Here is a new thread to discuss statistics on players. I've been downloading data automatically from the bwf website: I wish there was more data recorded, but there's already enough to obtain interesting tidbits. See Kento Momota (桃田賢斗) and Kento Momota (桃田賢斗) to see what kind of data can be extracted. For each year from 2010 to 2019, I looked at the top 10 players for the final weekly ranking of the year, and stored their statistics for the year: in the following scatter plots, each point represents one of these top 10 players, so for each year, you can see ten points. From the data, one can derive trends which must be folkore for professionals. The first one is: The game is much more physical. Matches, games and points last longer: here are their average duration. In 2010, the average game duration of any top-10 player was less than 21 minutes, and less than 19 minutes for half of them. In 2019, none of these averages is less than 19min30s, and half is more than 21 minutes. In 2010, the average match duration of any top-10 player was less than 48 minutes. In 2019, it was always higher than 46 minutes, with half being ≥ 50 minutes.

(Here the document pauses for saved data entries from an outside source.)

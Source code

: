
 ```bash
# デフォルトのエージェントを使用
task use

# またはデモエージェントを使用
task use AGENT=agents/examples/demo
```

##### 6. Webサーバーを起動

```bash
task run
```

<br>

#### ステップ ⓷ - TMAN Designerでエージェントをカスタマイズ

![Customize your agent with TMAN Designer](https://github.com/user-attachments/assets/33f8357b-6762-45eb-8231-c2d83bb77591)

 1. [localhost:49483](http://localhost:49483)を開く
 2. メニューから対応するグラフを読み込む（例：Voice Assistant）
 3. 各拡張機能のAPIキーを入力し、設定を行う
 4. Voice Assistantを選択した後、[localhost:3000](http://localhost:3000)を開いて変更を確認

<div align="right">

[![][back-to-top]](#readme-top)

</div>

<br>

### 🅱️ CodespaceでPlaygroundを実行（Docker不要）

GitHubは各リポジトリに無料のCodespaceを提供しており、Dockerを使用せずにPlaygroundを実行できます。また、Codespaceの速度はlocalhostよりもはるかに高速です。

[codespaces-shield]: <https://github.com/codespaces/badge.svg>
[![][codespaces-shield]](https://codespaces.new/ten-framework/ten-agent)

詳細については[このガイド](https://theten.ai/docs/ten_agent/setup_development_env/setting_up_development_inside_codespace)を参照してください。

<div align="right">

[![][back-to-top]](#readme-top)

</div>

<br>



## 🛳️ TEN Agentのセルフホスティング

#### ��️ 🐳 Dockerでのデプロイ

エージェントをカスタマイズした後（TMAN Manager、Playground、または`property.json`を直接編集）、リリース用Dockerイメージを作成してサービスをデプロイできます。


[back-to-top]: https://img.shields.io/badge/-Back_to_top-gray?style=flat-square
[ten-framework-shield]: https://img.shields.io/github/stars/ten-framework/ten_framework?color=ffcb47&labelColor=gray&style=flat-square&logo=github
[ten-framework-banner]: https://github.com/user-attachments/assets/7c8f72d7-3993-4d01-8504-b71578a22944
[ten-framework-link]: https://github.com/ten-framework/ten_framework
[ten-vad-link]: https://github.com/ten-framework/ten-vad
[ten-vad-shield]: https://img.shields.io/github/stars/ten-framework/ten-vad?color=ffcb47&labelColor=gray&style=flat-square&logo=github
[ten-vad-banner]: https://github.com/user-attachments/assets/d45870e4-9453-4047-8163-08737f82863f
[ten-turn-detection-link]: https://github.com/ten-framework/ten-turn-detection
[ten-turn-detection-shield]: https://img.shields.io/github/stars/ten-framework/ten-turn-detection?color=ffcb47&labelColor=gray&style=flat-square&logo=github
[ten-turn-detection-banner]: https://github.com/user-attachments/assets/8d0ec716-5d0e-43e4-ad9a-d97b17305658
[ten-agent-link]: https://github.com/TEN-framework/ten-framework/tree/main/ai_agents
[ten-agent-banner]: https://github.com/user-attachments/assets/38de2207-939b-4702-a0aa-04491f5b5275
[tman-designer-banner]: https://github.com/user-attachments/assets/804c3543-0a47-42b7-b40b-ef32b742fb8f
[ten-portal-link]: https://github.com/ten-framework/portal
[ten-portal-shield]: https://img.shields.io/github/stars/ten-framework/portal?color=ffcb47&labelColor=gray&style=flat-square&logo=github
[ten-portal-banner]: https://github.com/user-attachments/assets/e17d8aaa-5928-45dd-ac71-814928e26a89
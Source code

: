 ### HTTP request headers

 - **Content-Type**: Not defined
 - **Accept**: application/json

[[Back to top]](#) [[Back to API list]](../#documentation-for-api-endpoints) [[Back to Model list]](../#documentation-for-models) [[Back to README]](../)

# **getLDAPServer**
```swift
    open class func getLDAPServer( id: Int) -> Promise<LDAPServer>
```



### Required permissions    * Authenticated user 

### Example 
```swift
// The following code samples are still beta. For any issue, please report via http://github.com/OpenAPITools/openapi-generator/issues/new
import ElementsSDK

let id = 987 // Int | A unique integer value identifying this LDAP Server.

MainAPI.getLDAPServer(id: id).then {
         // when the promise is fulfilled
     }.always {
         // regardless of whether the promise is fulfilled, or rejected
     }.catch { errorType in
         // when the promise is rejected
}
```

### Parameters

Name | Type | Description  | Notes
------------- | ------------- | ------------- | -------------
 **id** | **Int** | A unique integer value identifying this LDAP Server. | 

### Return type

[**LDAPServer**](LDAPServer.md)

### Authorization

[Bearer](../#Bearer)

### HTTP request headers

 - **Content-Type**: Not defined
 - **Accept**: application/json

It is interesting to see the stats I would like to see the time broken down to show total time spent in a rally if the stats are available. I assume that mins/pt is showing the average match time divided by the number of points? I was under the impression there is more time wasted/resting between rallies and the actual rally length is still approximately the same - but certainly more physical and greater speed.

No, this info is not available: the number of strokes is completely unknown. I computed the total number of minutes (on the bwf website, the duration of each match is given) and divided it by the total number of points. With a bit of extra work, it is possible to extract the sequence of points: tournamentsoftware says who scored at each point, from 0-0 to the end of each game, but I don't know what to do with it. Anyone interested with that?

i love those graphs. if i didn't watch the match i use it to see when the turning point of a game was, if there was one. did someone lose a big lead? who likely had control of the game, or lost control. it can be used to count, and calculate the % of, game points/match points converted. it would let us know who can close out a close game with a high degree of reliability and who tends to choke.

Here are two tables, giving the stats for the top-10 ranked players in respectively 2010 and 2019 (including the latest China Open).

How would you define "clutchness"? To extract data, we need robotic non-ambiguous definitions. For example, for each game won, one could count the number of game points needed. And for each game lost, one could count how many game points were saved. But maybe there are better data. One could also compute %Point to restricted periods, like the end of a game, but how do we define precisely the "money time"?

that's a good word... or clutch-rate. game points won vs. saved/lost hmmm... i think the graph tells you everything you need to know for the stat. clutch-rate/choke-rate: 90%+ conversion rate makes you a clutch player, less then 70% conversion and you're a choker. crunch-time: occurs when a player reaches 18 w/ a lead of 2 points or less.